I couldn't understand why there were no alarms on MCS, while third node was not reachable via ssh and no services were running And I don't even know what caused that behaviour.
How to do RCA of such issue.
Could you please share more details about your environment and version of MapR you are on first?
I am running 3 node MapR v5.2 Community edition cluster deployed using AWS Cloudformation service available in AWS MapR maprketplace.
Sagar Sonawane Hello Sagar. You seem to be hitting quite a few quirky issues with MapR on AWS :-). The earlier thread, if I remember correctly, was surrounding the heart-beating issue, correct? And now, this.
Which makes me doubt something at the connectivity level - either between the nodes in the cluster, or between your client and AWS instances itself. Frankly, not sure where to start.
james sun Any thoughts on these kind of behaviors on the AWS marketplace?
Hello Mufeed Usman. Yes, you correctly mentioned. Actually I found couple of more issues and was thinking of posting it separately but since the context is set here, so I will post my experience here itself.

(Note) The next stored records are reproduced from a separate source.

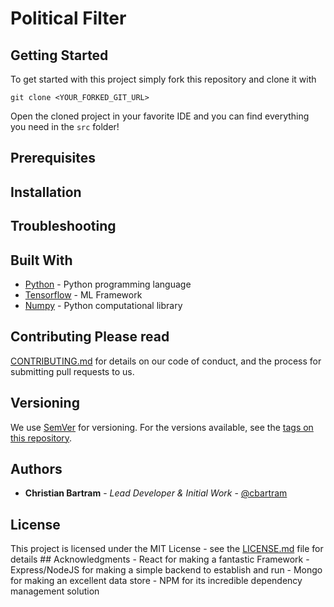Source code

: # Political Filter



## Getting Started

To get started with this project simply fork this repository and clone it with 

`git clone <YOUR_FORKED_GIT_URL>`

Open the cloned project in your favorite IDE and you can find everything you need
in the `src` folder!

## Prerequisites

## Installation

## Troubleshooting

## Built With
 * [Python](https://python.com) - Python programming language
 * [Tensorflow](https://github.com/tensorflow/tensorflow) - ML Framework
 * [Numpy](https://numpy.com) - Python computational library
 
## Contributing Please read 
[CONTRIBUTING.md](https://github.com/cbartram/cloud-commerce) for details on our code of conduct, and the process for submitting pull requests to us.
 
## Versioning 
We use [SemVer](http://semver.org/) for versioning. For the versions available, see the [tags on this repository](https://github.com/your/project/tags). 
 
## Authors
* **Christian Bartram** - *Lead Developer & Initial Work* - [@cbartram](https://github.com/cbartram) 
  
## License 
  
This project is licensed under the MIT License - see the [LICENSE.md](LICENSE.md) file for details ## Acknowledgments - React for making a fantastic Framework - Express/NodeJS for making a simple backend to establish and run - Mongo for making an excellent data store - NPM for its incredible dependency management solution
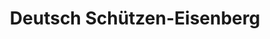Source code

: ---
title: Deutsch Schützen-Eisenberg
url: /deutsch-schuetzen-eisenberg/
latitude: 47.166
longitude: 16.448
---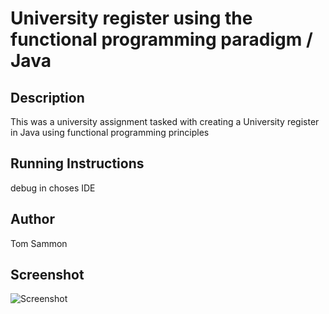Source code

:# University register using the functional programming paradigm / Java

## Description
This was a university assignment tasked with creating a University register in Java using functional programming principles 

## Running Instructions
debug in choses IDE

## Author
Tom Sammon

## Screenshot
![Screenshot](Functional.jpg)
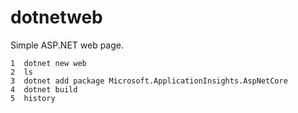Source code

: # dotnetweb
Simple ASP.NET web page.

    1  dotnet new web
    2  ls
    3  dotnet add package Microsoft.ApplicationInsights.AspNetCore
    4  dotnet build
    5  history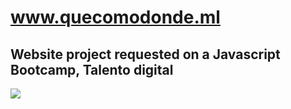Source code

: # www.quecomodonde.ml
##  Website project requested on a Javascript Bootcamp, Talento digital  


[![](https://quecomodonde.netlify.app/img/Logo/Logo%20colores.png)](www.quecomodonde.ml)




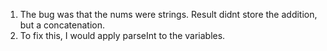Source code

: 1. The bug was that the nums were strings. Result didnt store the addition, but a concatenation.
2. To fix this, I would apply parseInt to the variables.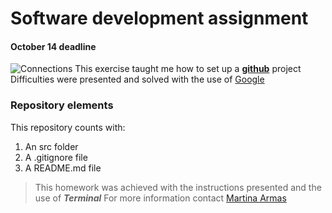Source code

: # Software development assignment
#### October 14 deadline
![Connections](https://metricimpact.com/wp-content/uploads/2018/10/technology.jpg)
This exercise taught me how to set up a [**github**](github.com) project
Difficulties were presented and solved with the use of [Google](www.google.com) 
### Repository elements
This repository counts with:
1. An src folder
2. A .gitignore file
3. A README.md file

>This homework was achieved with the instructions presented and the use of **_Terminal_**
For more information contact [Martina Armas](https://www.linkedin.com/in/martina-armas-793b60157/)


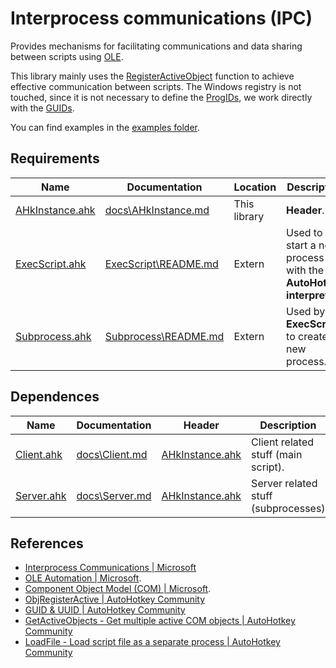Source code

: # Interprocess communications (IPC)

Provides mechanisms for facilitating communications and data sharing between scripts using [OLE](https://docs.microsoft.com/en-us/cpp/mfc/ole-background).

This library mainly uses the [RegisterActiveObject](https://docs.microsoft.com/en-us/windows/desktop/api/oleauto/nf-oleauto-registeractiveobject) function to achieve effective communication between scripts. The Windows registry is not touched, since it is not necessary to define the [ProgIDs](https://docs.microsoft.com/en-us/windows/desktop/com/-progid--key), we work directly with the [GUIDs](https://docs.microsoft.com/en-us/previous-versions/aa373931(v%3Dvs.80)).

You can find examples in the [examples folder](examples).




## Requirements

| Name | Documentation | Location | Description |
| -------- | -------- | -------- | -------- |
| [AHkInstance.ahk](AHkInstance.ahk) | [docs\AHkInstance.md](docs/AHkInstance.md) | This library | **Header**. |
| [ExecScript.ahk](../ExecScript/ExecScript.ahk) | [ExecScript\README.md](../ExecScript/README.md) | Extern | Used to start a new process with the **AutoHotkey interpreter**. |
| [Subprocess.ahk](../../process/Subprocess/Subprocess.ahk) | [Subprocess\README.md](../../process/Subprocess/README.md) | Extern | Used by **ExecScript** to create a new process. |




## Dependences

| Name | Documentation | Header | Description |
| -------- | -------- | -------- | -------- |
| [Client.ahk](Client.ahk) | [docs\Client.md](docs/Client.md) | [AHkInstance.ahk](AHkInstance.ahk) | Client related stuff (main script). |
| [Server.ahk](Server.ahk) | [docs\Server.md](docs/Server.md) | [AHkInstance.ahk](AHkInstance.ahk) | Server related stuff (subprocesses) |




## References

- [Interprocess Communications | Microsoft](https://docs.microsoft.com/en-us/windows/desktop/ipc/interprocess-communications)
- [OLE Automation | Microsoft](https://docs.microsoft.com/en-us/cpp/mfc/automation).
- [Component Object Model (COM) | Microsoft](https://docs.microsoft.com/en-us/windows/desktop/com/component-object-model--com--portal).
- [ObjRegisterActive | AutoHotkey Community](https://www.autohotkey.com/boards/viewtopic.php?t=6148)
- [GUID & UUID | AutoHotkey Community](https://www.autohotkey.com/boards/viewtopic.php?f=6&t=4732)
- [GetActiveObjects - Get multiple active COM objects | AutoHotkey Community](https://www.autohotkey.com/boards/viewtopic.php?f=6&t=6494)
- [LoadFile - Load script file as a separate process | AutoHotkey Community](https://www.autohotkey.com/boards/viewtopic.php?f=6&t=6194)
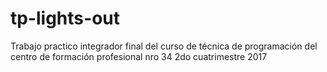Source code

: # tp-lights-out
Trabajo practico integrador final del curso de técnica  de programación del centro de formación profesional nro 34 2do cuatrimestre 2017
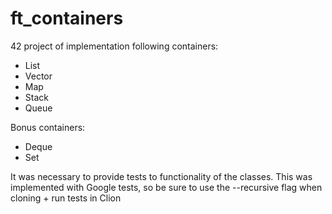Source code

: # ft_containers
42 project of implementation following containers:
* List
* Vector
* Map
* Stack
* Queue

Bonus containers:
* Deque
* Set

It was necessary to provide tests to functionality of the classes. This was implemented with Google tests, so be sure to use the --recursive flag when cloning + run tests in Clion
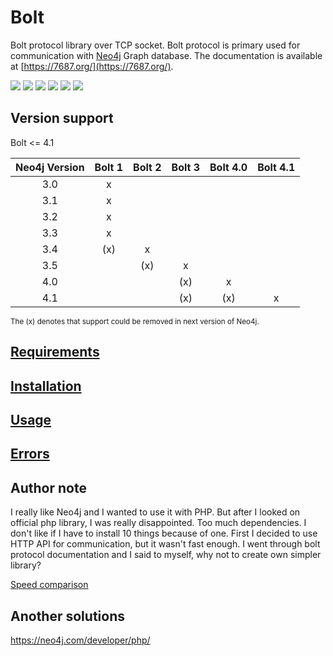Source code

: # Bolt
Bolt protocol library over TCP socket. Bolt protocol is primary used for communication with [Neo4j](https://neo4j.com/) Graph database. The documentation is available at [https://7687.org/](https://7687.org/).

![](https://img.shields.io/badge/phpunit-passed-success) ![](https://img.shields.io/badge/coverage-74%25-yellowgreen) ![](https://img.shields.io/github/stars/stefanak-michal/Bolt) ![](https://img.shields.io/packagist/dt/stefanak-michal/bolt) ![](https://img.shields.io/github/v/release/stefanak-michal/bolt) ![](https://img.shields.io/github/commits-since/stefanak-michal/bolt/latest)

## Version support
Bolt <= 4.1

| Neo4j Version | Bolt 1 | Bolt 2 | Bolt 3 | Bolt 4.0 | Bolt 4.1 |
|:-------------:|:------:|:------:|:------:|:--------:|:--------:|
| 3.0           | x      |        |        |          |          |
| 3.1           | x      |        |        |          |          |
| 3.2           | x      |        |        |          |          |
| 3.3           | x      |        |        |          |          |
| 3.4           | (x)    | x      |        |          |          |
| 3.5           |        | (x)    | x      |          |          |
| 4.0           |        |        | (x)    | x        |          |
| 4.1           |        |        | (x)    | (x)      | x        |

<sup>The (x) denotes that support could be removed in next version of Neo4j.</sup>

## [Requirements](https://github.com/stefanak-michal/Bolt/wiki/Requirements)
## [Installation](https://github.com/stefanak-michal/Bolt/wiki/Installation)
## [Usage](https://github.com/stefanak-michal/Bolt/wiki/Usage)
## [Errors](https://github.com/stefanak-michal/Bolt/wiki/Errors)

## Author note
I really like Neo4j and I wanted to use it with PHP. But after I looked on official php library, I was really disappointed. Too much dependencies. I don't like if I have to install 10 things because of one. First I decided to use HTTP API for communication, but it wasn't fast enough. I went through bolt protocol documentation and I said to myself, why not to create own simpler library?

[Speed comparison](https://github.com/stefanak-michal/Bolt/wiki/Speed-comparison)

## Another solutions
https://neo4j.com/developer/php/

This is my 3 nodes MapR Cluster, yes there is no typo here it's actually a 3 nodes cluster.
Here is the activity log from autoscaling group:
Now there is a catch too, we have some script to stop-start the cluster every night/weekends to save bucks. But, this cluster was skipped based on some tags we add while creating instance. But, when autoscaling services "terminated" that instance and launched new, that instance was not having those tags, security group etc. see below for reasons:
Well, when I saw this mess on Monday, I did following steps:
1. Removed terminated nodes from cluster using "Remove node" action in MCS
2. Verified if cluster is OK with data ingested till that time, using volumes page in MCS
Then I saw something whose screenshot is not with me, since state has changed now. What I saw was, MaprMonitoring packages are vanished along with my data in ES, since default dbpath for ES is local disk and not MapR-FS.
Then, I did installed MaprMonitoring as per documentation. I thought everything is Ok. But then when I saw "services" section on MCS, following services were in in-correct state:
It clearly tell us that post-autoscaling workflow did not bring cluster node in it's previous stable state or it doesn't configured in that way. There is some "void" in bootstrapping scripts. Ideally, it should have queries CLDB or Zookeeper regarding that previous services/roles of that node and then installed packages accordingly before running configure.sh.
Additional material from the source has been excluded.